Darden Restaurants, Inc. (DRI) on Friday reported earnings for the fourth quarter that came up short of Wall Street expectations as expenses rose, although revenues improved as same-store-sales upticked across all the restaurant operator’s brands.
For the quarter ended May 26, the Orlando, Florida-based company reported revenue from continuing operations of $2.3 billion, up 11.3 percent from $2.07 billion in the fourth quarter last year. Net earnings from continuing operations totaled $133.3 million, or $1.01 per share, compared to $151.6 million, or $1.15 per share, in the year prior quarter. Darden’s acquisition last year of Yard House USA impacted fourth-quarter earnings by $1.9 million, or 1 cent per share.

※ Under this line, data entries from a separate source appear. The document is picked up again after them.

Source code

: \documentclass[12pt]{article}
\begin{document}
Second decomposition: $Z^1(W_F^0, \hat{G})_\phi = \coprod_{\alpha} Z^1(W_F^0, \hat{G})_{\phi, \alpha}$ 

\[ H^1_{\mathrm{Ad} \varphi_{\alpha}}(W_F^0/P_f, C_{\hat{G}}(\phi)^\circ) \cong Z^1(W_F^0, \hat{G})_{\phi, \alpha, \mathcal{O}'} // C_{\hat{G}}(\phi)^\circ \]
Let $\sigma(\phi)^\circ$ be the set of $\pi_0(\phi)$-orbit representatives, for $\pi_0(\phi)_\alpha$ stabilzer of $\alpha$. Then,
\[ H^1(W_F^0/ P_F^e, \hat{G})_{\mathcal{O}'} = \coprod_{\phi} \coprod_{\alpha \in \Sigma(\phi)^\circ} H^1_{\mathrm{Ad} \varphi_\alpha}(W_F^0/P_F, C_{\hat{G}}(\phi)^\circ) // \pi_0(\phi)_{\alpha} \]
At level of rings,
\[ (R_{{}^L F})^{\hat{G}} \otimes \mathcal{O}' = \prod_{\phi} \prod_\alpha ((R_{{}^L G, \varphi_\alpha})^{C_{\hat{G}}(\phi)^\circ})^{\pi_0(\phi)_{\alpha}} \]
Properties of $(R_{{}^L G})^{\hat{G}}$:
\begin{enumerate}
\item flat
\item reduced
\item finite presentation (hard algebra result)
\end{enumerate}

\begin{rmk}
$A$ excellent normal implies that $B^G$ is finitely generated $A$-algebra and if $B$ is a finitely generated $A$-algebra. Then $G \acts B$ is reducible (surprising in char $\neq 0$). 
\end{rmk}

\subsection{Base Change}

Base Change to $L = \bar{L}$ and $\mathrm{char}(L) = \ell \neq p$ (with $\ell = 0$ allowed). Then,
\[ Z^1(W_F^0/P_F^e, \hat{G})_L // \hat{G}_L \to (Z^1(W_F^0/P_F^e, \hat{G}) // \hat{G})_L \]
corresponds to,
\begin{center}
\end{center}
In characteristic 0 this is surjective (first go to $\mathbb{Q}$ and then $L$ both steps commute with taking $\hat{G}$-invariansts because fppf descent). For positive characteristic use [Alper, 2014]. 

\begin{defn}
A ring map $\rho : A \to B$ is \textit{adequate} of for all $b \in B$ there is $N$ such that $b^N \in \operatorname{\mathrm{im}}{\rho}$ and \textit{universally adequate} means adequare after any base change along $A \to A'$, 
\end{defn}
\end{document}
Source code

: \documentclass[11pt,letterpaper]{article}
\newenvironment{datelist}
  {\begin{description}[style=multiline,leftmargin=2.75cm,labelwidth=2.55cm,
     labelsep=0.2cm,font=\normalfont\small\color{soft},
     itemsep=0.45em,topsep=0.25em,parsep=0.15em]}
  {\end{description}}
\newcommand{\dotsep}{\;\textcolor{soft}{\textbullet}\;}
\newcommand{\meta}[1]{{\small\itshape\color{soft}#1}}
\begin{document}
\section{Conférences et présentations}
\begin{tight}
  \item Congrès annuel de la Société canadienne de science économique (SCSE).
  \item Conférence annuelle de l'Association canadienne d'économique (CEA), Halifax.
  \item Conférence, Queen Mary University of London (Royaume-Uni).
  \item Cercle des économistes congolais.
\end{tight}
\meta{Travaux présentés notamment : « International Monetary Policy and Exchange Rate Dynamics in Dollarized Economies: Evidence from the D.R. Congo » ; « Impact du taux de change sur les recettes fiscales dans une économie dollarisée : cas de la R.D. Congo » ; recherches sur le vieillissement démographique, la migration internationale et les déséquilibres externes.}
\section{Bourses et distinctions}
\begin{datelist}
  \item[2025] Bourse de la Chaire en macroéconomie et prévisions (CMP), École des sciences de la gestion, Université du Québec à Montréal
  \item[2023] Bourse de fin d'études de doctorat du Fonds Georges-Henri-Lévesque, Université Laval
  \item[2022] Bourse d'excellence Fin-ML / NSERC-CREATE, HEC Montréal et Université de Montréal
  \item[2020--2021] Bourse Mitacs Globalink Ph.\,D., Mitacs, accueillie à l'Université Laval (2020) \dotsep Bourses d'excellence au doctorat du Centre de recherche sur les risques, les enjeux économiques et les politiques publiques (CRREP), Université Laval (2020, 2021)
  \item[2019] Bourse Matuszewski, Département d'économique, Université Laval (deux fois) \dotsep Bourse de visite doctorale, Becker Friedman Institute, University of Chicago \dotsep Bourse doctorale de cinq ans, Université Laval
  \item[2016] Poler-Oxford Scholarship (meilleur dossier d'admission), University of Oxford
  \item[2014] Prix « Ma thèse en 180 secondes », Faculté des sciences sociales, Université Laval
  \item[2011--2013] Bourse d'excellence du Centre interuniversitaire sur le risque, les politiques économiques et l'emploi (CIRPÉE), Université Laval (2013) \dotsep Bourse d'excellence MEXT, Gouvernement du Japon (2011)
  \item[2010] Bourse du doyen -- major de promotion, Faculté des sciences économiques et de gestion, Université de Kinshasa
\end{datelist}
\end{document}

Analysts were expecting profits of $1.04 per share on revenue of $2.27 billion.
Darden chief executive and chairman Clarence Otis said that growing same-restaurant traffic is a top priority as this key metric had been lagging for Darden compared to the industry. So, the company started matching promotions and addressing affordability in its core menus while boosting its investment in guest experience. The efforts resulted in blended same-store-sales growth at its flagship brands, Red Lobster, Olive Garden and Longhorn Steakhouse, of 2.2 percent for the quarter. Same-store-sales for Darden’s specialty restaurant group, which includes Bahama Breeze, Seasons 52, The Capital Grille, Eddie V’s and Yard House, increased 2.3 percent.
100 new restaurants were added during the fourth quarter, including 44 Yard House locations (40 from acquisition and 4 news stores). Adding the Yard House restaurants helped revenue from the specialty group jump 64.7 percent to $295 million.
Total costs for the company rose by 14.7 percent to $2.14 billion for the quarter.
For the full fiscal 2013 year, sales increased to $8.55 billion from $8.0 billion in fiscal 2012. Net earnings decreased to $411.9 million, or $3.13 per share, from $475.5 million, or $3.57 per share.
“Looking ahead, we expect a macroeconomic environment that is similar in fiscal 2014 to what it was in fiscal 2013, with slow and uneven recovery in both the overall economy and our industry,” commented Otis.
To that end, Darden sees fiscal 2014 net earnings per share to drop by a range of 3 percent to 5 percent compared to fiscal 2013 due to a net negative 33 cents associated with several factors, including costs associated with the Affordable Care Act. Excluding those factors, net earnings per share is anticipated to grow between 4 percent and 6 percent. Total sales are expected to rise between 6 percent and 8 percent, including an additional quarter of sales from Yard House.
Shares of DRI tumbled by 2.6 percent in Thursday trading, closing at $51.23. Shares are up about 16 percent so far in 2013 and are looking to open trading relatively flat on Friday.